Are you trying to choose your first WordPress theme and starting down a rabbit hole of review websites, YouTube reviews, and dazzling sales pages? I've just finished that process and have the best answer for you.
UPDATE 2018: Beaver Builder is not as great as I thought initially. Firstly, it completely disables writing pages and posts in text - instead you have to use their graphical editor forevermore. Secondly, once the subscription expires if you upgrade wordpress you can no longer edit your pages! I've thus switched to Hexo, a static site generator, for my homepage. If I were to make a site for someone else that had to use Wordpress I would just make a custom theme in CSS, or use a Divi theme. And teach my client how to write their posts in Markdown on Wordpress after all the hassle I've had with Wordpress altering my markup when saving, and all my tables breaking when changing table plugins.
I started at ThemeForest (Envato) looking at the top selling themes: Avada, X, Jupiter, Enfold.
These are $60 each for a year for use on one site and have visual page builders and lots of fancy plugin widgets. Seems good, I thought, now to review and pick one.
Then I discovered Divi by Elegant Themes and realised that Envato's cost & licenses are restrictive and expensive for the features they offer.
In contrast, an Elegant Themes lifetime membership is only $250 to use all their themes and plugins on unlimited sites (including clients) forever (or you can pay $90 per site if you prefer).
Their visual page builder looks simple, they have lots of templates, and lots of powerful widgets.
Before I purchased Divi I Googled one last concept that no theme reviews mention: code cleanliness and reusability (which is important to programmers like me, but not so much to designers & YouTube entrepreneurs that do most WordPress theme reviews).
Luckily I found this life changing article: http://chrislema.com/divi-theme-forever/. Basically it says that all the themes I mentioned above use [shortcodes] - snippets of text that a theme uses as special instructions to display your site that become pages of meaningless garbage if you ever try to change your theme.
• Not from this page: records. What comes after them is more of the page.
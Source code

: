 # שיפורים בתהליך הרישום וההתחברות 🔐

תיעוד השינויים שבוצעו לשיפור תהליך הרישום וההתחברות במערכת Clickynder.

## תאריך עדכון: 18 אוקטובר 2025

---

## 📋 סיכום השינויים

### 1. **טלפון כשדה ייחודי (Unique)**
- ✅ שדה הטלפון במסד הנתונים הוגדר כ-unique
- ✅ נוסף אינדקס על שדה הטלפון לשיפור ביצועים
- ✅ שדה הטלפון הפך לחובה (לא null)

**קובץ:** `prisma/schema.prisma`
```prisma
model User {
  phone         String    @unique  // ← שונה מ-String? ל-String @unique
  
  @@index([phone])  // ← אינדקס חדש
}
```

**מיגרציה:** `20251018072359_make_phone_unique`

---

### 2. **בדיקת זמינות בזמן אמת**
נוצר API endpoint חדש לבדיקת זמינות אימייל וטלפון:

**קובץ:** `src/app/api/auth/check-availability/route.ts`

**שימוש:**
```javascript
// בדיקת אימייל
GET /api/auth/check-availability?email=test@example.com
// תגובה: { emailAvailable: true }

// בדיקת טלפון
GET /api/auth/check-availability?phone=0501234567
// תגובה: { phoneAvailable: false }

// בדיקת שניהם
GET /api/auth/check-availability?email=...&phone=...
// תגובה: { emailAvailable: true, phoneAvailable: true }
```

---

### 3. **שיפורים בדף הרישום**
Go see the image in the article I just linked.
Ideally, a theme should just save CSS & HTML, and never use shortcodes (that's what plugins are for).
If you use any of the themes above then the sites you build will probably never be able to change theme and you make maintainability vastly more difficult for the programmers who work on them next.
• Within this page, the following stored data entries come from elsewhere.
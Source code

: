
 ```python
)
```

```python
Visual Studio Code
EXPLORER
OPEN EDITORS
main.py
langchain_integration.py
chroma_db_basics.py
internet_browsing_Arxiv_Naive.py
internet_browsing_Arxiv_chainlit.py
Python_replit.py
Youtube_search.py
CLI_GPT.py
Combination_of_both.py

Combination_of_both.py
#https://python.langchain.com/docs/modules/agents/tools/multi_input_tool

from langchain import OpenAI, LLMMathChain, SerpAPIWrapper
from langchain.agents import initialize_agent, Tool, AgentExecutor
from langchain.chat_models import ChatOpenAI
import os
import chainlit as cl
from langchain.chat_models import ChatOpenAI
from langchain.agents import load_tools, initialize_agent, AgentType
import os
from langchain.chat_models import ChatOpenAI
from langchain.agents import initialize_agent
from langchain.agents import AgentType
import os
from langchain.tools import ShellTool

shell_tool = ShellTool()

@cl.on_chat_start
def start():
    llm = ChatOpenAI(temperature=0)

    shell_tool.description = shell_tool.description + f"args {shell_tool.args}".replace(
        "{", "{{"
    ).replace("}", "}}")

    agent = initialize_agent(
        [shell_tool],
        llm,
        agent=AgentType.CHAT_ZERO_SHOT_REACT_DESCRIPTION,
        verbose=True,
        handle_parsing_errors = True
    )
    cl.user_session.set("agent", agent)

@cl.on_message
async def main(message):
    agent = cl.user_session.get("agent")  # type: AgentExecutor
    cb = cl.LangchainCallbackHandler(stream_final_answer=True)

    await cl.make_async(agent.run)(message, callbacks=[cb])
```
There is one only visual page builder that doesn't use shortcodes: Beaver Builder. This means you can use it to quickly build a site visually, like the other themes above that use Visual Composer and Cornerstone and Divi as their page builders. Beaver just outputs HTML & CSS, so if you ever change theme your content will still be usable. And you can carry on using Beaver Builder with the new theme. It comes with a good theme too, that has over a dozen page templates and layouts - Beaver Theme.
It's $199 to use on unlimited sites forever, but you get updates & support only for a year, so it's more expensive than Divi. And it has fewer widgets than other themes, so you'll have to do a bit of hand-coding for more complex work, or buy an add-on.
Later if you need more clean themes to use it with, look at the Genesis Framework, where you can buy shortcode-free themes that work well with Beaver. $500 for all their themes forever.
Buy a Pro Beaver Builder + Theme license to make clean sites easily if you care about maintaining sites in the future.
But if you're making lots of small once-off sites that you don't care at all about maintaining in the future, never edit the CSS manually yourself for custom styles, or never changing theme, then an Elegant Themes (Divi) membership might be better for you.